━━━━━ SOURCE DATA

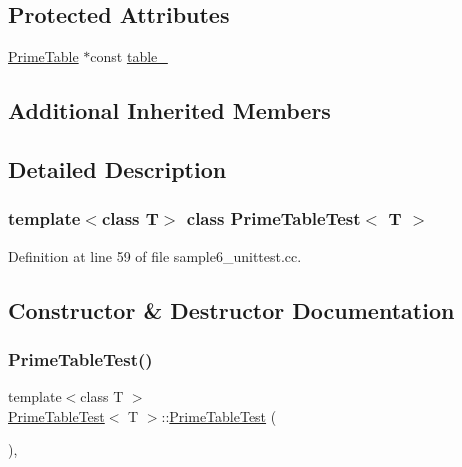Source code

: \subsection*{Protected Attributes}
\begin{DoxyCompactItemize}
\item 
\hyperlink{classPrimeTable}{Prime\+Table} $\ast$const \hyperlink{classPrimeTableTest_a86da90fc6d5cef6386d0cd8fb52b4046}{table\+\_\+}
\end{DoxyCompactItemize}
\subsection*{Additional Inherited Members}


\subsection{Detailed Description}
\subsubsection*{template$<$class T$>$\newline
class Prime\+Table\+Test$<$ T $>$}



Definition at line 59 of file sample6\+\_\+unittest.\+cc.



\subsection{Constructor \& Destructor Documentation}
\mbox{\label{classPrimeTableTest_ab83d0b24b41bff1ace55f9a8d5ea6dcf}} 
\subsubsection{\texorpdfstring{Prime\+Table\+Test()}{PrimeTableTest()}}
{\footnotesize\ttfamily template$<$class T $>$ \\
\hyperlink{classPrimeTableTest}{Prime\+Table\+Test}$<$ T $>$\+::\hyperlink{classPrimeTableTest}{Prime\+Table\+Test} (\begin{DoxyParamCaption}{ }\end{DoxyParamCaption})\hspace{0.3cm}{\ttfamily [inline]}, {\ttfamily [protected]}}



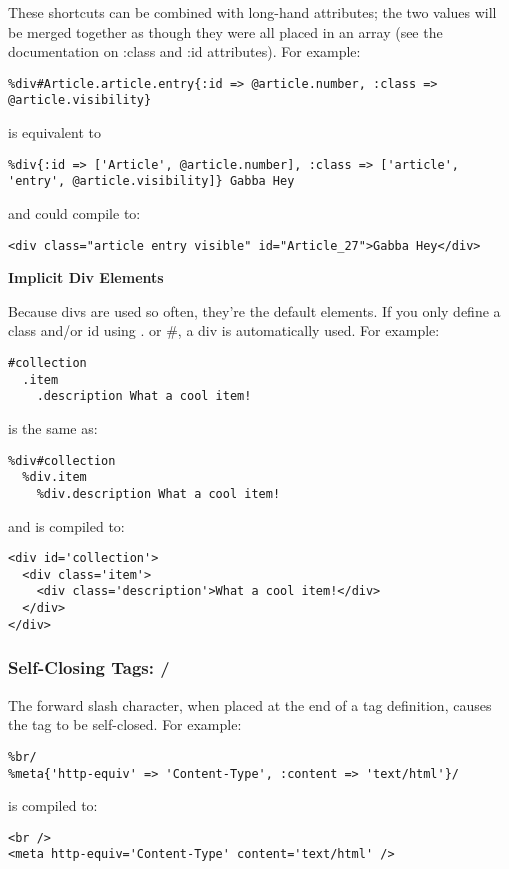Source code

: \documentclass[10pt]{article}
\begin{document}
 These shortcuts can be combined with long-hand attributes; the two values will be merged together as though they were all placed in an array (see the documentation on :class and :id attributes). For example:
\begin{verbatim}
%div#Article.article.entry{:id => @article.number, :class => @article.visibility}
\end{verbatim}


 is equivalent to
\begin{verbatim}
%div{:id => ['Article', @article.number], :class => ['article', 'entry', @article.visibility]} Gabba Hey
\end{verbatim}


 and could compile to:
\begin{verbatim}
<div class="article entry visible" id="Article_27">Gabba Hey</div>
\end{verbatim}
\textbf{Implicit Div Elements}


 Because divs are used so often, they’re the default elements. If you only define a class and/or id using . or \#, a div is automatically used. For example:
\begin{verbatim}
#collection
  .item
    .description What a cool item!
\end{verbatim}


 is the same as:
\begin{verbatim}
%div#collection
  %div.item
    %div.description What a cool item!
\end{verbatim}


 and is compiled to:
\begin{verbatim}
<div id='collection'>
  <div class='item'>
    <div class='description'>What a cool item!</div>
  </div>
</div>
\end{verbatim}
\subsubsection*{Self-Closing Tags: /}


 The forward slash character, when placed at the end of a tag definition, causes the tag to be self-closed. For example:
\begin{verbatim}
%br/
%meta{'http-equiv' => 'Content-Type', :content => 'text/html'}/
\end{verbatim}


 is compiled to:
\begin{verbatim}
<br />
<meta http-equiv='Content-Type' content='text/html' />
\end{verbatim}
\end{document}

━━━━━━━━━━

GOAL OF THE EXERCISE: Search each line of the data above for "hyperlink", and copy the lines where it occurs.

RESPONSE BELOW:
\hyperlink{classPrimeTable}{Prime\+Table} $\ast$const \hyperlink{classPrimeTableTest_a86da90fc6d5cef6386d0cd8fb52b4046}{table\+\_\+}
\hyperlink{classPrimeTableTest}{Prime\+Table\+Test}$<$ T $>$\+::\hyperlink{classPrimeTableTest}{Prime\+Table\+Test} (\begin{DoxyParamCaption}{ }\end{DoxyParamCaption})\hspace{0.3cm}{\ttfamily [inline]}, {\ttfamily [protected]}}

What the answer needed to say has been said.